Aim of the exercise:
Reproduce every record exactly.
== The records
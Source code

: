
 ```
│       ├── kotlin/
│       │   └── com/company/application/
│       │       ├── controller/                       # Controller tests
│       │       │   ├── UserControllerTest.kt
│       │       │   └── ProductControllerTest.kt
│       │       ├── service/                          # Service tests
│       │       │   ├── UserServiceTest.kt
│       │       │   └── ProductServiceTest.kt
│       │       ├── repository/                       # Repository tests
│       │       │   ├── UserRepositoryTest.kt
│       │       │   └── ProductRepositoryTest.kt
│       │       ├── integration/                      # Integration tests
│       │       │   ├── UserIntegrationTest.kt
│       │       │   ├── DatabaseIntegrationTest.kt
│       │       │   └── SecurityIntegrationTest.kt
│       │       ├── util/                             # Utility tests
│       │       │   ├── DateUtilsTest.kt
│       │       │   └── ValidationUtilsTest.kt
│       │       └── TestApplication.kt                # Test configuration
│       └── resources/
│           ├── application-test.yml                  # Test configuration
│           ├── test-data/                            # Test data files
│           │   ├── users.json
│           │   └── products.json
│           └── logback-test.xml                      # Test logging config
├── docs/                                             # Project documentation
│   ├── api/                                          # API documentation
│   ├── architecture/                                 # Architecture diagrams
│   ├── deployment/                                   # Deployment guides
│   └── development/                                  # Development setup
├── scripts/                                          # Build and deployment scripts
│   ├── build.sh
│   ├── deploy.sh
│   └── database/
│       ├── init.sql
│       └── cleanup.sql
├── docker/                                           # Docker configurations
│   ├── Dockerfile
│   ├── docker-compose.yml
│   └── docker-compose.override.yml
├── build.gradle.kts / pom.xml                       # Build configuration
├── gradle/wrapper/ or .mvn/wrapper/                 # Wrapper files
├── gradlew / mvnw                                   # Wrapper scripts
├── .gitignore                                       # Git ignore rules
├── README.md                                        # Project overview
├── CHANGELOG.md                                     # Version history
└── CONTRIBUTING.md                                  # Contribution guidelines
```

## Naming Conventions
====
Result:
Source code

:
 ```
│       ├── kotlin/
│       │   └── com/company/application/
│       │       ├── controller/                       # Controller tests
│       │       │   ├── UserControllerTest.kt
│       │       │   └── ProductControllerTest.kt
│       │       ├── service/                          # Service tests
│       │       │   ├── UserServiceTest.kt
│       │       │   └── ProductServiceTest.kt
│       │       ├── repository/                       # Repository tests
│       │       │   ├── UserRepositoryTest.kt
│       │       │   └── ProductRepositoryTest.kt
│       │       ├── integration/                      # Integration tests
│       │       │   ├── UserIntegrationTest.kt
│       │       │   ├── DatabaseIntegrationTest.kt
│       │       │   └── SecurityIntegrationTest.kt
│       │       ├── util/                             # Utility tests
│       │       │   ├── DateUtilsTest.kt
│       │       │   └── ValidationUtilsTest.kt
│       │       └── TestApplication.kt                # Test configuration
│       └── resources/
│           ├── application-test.yml                  # Test configuration
│           ├── test-data/                            # Test data files
│           │   ├── users.json
│           │   └── products.json
│           └── logback-test.xml                      # Test logging config
├── docs/                                             # Project documentation
│   ├── api/                                          # API documentation
│   ├── architecture/                                 # Architecture diagrams
│   ├── deployment/                                   # Deployment guides
│   └── development/                                  # Development setup
├── scripts/                                          # Build and deployment scripts
│   ├── build.sh
│   ├── deploy.sh
│   └── database/
│       ├── init.sql
│       └── cleanup.sql
├── docker/                                           # Docker configurations
│   ├── Dockerfile
│   ├── docker-compose.yml
│   └── docker-compose.override.yml
├── build.gradle.kts / pom.xml                       # Build configuration
├── gradle/wrapper/ or .mvn/wrapper/                 # Wrapper files
├── gradlew / mvnw                                   # Wrapper scripts
├── .gitignore                                       # Git ignore rules
├── README.md                                        # Project overview
├── CHANGELOG.md                                     # Version history
└── CONTRIBUTING.md                                  # Contribution guidelines
```

## Naming Conventions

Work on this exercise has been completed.